Publication information
- Publisher: Marvel Comics
- First appearance: Spider-Man: Free Comic Book Day (June 2007)
- Created by: Dan Slott (writer) Phil Jimenez (artist)

In-story information
- Team affiliations: NYPD
- Supporting character of: Spider-Man

= Vin Gonzales =

Marvel Comics character

Vin Gonzales is a fictional character appearing in American comic books published by Marvel Comics. The character has been depicted as a supporting character of Spider-Man in Marvel's main shared universe. He was the roommate of Peter Parker as well as Parker's first romantic rival since the retconing of his marriage to Mary Jane Watson in "One More Day." He is the younger brother of Michele Gonzales.

==Fictional character biography==
Vin Gonzales is an NYPD officer and the roommate of Peter Parker. He does not seem to trust Spider-Man and is unaware that Peter is Spider-Man. His anger towards Spider-Man increases when Kraven the Hunter's daughter Ana Kravinoff mistakes him for Spider-Man, which leads to him being suspended from his job. After he is captured by Ana, Vin is saved by the real Spider-Man, who denies being Peter.

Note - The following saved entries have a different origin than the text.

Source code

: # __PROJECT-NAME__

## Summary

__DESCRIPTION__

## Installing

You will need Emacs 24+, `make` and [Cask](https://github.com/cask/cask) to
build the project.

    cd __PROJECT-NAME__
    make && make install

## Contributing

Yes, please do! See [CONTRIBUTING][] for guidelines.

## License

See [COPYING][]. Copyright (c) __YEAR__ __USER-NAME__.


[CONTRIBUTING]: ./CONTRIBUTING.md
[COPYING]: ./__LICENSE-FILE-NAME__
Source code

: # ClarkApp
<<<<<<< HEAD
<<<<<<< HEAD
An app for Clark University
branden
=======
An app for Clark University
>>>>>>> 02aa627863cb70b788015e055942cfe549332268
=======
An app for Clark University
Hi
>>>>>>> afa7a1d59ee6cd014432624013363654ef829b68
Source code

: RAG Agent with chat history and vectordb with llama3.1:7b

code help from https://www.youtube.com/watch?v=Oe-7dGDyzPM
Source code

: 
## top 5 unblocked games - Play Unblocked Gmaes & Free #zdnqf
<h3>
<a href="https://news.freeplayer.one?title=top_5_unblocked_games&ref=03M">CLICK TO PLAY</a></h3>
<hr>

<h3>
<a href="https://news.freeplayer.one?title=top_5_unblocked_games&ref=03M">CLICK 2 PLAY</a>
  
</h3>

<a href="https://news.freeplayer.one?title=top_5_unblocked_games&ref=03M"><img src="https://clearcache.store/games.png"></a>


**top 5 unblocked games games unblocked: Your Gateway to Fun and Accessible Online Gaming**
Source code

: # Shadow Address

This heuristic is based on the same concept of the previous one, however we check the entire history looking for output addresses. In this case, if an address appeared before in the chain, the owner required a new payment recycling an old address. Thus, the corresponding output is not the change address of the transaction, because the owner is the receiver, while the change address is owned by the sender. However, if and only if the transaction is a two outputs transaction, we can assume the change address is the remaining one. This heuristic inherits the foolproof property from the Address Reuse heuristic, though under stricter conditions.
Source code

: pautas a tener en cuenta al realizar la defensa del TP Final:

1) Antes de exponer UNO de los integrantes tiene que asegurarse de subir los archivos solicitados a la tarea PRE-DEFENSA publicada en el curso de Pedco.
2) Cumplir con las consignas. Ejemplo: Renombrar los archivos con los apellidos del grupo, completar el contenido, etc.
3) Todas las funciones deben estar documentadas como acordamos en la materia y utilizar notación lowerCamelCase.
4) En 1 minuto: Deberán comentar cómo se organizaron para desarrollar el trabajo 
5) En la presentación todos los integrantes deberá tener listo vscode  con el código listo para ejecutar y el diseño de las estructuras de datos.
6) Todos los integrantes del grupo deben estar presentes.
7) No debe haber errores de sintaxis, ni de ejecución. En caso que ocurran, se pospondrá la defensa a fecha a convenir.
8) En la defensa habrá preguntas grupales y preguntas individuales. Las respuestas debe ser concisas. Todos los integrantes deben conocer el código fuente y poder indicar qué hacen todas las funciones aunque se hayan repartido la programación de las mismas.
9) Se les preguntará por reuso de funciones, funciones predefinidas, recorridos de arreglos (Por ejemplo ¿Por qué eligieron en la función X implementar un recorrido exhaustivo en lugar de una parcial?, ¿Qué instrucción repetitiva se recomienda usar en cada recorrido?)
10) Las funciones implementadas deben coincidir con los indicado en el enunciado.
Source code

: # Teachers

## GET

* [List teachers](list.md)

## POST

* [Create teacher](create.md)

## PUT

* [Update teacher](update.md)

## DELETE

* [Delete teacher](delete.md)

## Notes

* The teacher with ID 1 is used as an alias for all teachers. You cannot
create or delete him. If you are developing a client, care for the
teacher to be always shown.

Later, Carlie Cooper finds several Spider-tracers in the vicinity of Peter and Vin's apartment. When she investigates, she finds a bag of spider-tracers under Vin's bed. Vin returns to get his key when Carlie reveals the bag and asks for explanation. Vin admits to Carlie that he and Al were involved in a secret conspiracy with other policemen to turn public opinion against Spider-Man in a smear campaign by planting tracers on dead bodies. Vin is captured and taken to Ryker's Island, but is rescued by Spider-Man. His sister, Michele Gonzales, who is an attorney, works out a plea deal for him, giving him six months in prison and a removal from the NYPD in exchange for the names of all the police involved.

==Other versions==
An alternate universe version of Vin Gonzales from Earth-982 appears in The Amazing Spider-Man Family #4.

==In other media==
Vin Gonzales makes non-speaking cameo appearances in The Spectacular Spider-Man.